Die letzten beiden Tage sind wir in Bangkok im Kino gewesen. Gestern im Bangkok Airways Cinema, heute im IMAX 4D Kino Bangkok. Dies sind nur zwei von vielen Kinos im Paragon Cineplex nahe der BTS Station Siam. Die Auswahl an Kinos ist riesig, und überall bekommt man etwas anderes für sein Geld geboten.

Das AIS IMAX 4D Kino in Bangkok

Wie jeden Abend sitzen wir zusammen und unterhalten uns mit unseren Mitbewohnern.
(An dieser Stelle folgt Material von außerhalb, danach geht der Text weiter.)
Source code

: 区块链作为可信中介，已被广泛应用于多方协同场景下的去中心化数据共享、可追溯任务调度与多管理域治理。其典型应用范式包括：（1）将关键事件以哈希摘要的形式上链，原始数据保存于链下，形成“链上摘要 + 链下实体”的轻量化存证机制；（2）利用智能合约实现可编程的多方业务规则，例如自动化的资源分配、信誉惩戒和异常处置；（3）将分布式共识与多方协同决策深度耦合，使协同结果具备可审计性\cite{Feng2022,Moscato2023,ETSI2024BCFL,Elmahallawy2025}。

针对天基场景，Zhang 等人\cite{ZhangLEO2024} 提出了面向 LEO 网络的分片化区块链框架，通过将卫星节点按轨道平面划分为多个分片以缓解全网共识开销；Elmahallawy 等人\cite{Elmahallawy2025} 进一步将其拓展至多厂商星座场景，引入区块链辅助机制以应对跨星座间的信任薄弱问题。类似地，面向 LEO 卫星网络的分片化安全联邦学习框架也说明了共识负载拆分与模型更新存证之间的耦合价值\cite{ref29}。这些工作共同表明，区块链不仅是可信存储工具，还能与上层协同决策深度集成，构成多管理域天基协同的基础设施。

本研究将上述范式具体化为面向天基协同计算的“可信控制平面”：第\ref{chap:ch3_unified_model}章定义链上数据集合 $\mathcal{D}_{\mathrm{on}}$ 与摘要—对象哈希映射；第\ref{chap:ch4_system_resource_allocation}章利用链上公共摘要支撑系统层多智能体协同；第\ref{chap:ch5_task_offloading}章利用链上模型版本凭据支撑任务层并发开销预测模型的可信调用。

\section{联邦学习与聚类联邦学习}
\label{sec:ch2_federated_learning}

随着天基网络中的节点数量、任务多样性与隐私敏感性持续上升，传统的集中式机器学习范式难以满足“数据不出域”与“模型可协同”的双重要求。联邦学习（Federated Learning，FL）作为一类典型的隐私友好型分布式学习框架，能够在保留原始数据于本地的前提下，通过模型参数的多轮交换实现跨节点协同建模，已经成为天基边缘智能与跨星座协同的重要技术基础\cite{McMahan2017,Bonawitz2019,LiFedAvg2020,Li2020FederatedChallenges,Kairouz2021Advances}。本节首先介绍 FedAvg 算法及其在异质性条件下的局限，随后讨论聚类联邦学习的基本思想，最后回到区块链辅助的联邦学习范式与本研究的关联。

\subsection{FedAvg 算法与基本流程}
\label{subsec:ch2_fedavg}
Was kann man sich in Bangkok alles ansehen, oder was kann man in Bangkok unternehmen. „Seid Ihr in Bangkok schon einmal im Kino gewesen? Nein? Das solltet Ihr unbedingt machen! Ein unglaubliches Erlebnis!“ Daraufhin haben wir uns an unsere Laptops gesetzt, um uns ein Kino zu suchen. Das ist gar nicht so einfach, denn die Auswahl ist riesig. Da die neuen Filme in Bangkok auch donnerstags anlaufen, und wir nicht wussten wie voll es am Donnerstag sein würde, sind wir bereits am Mittwoch zum Paragon Cineplex gefahren. Wir wollten Karten für das AIS IMAX 4D Kino Bangkok vorbestellen. Am Donnerstag den 29.Januar 2015 läuft Projekt Alamanc im IMAX 4D Kino Bangkok an, also eine Woche früher als in Deutschland.

Paragon Cineplex nahe der BTS Station Siam

Seid Ihr in Bangkok schon einmal im Kino gewesen?

Paragon Cineplex Bangkok

Das solltet Ihr unbedingt machen! Ein unglaubliches Erlebnis!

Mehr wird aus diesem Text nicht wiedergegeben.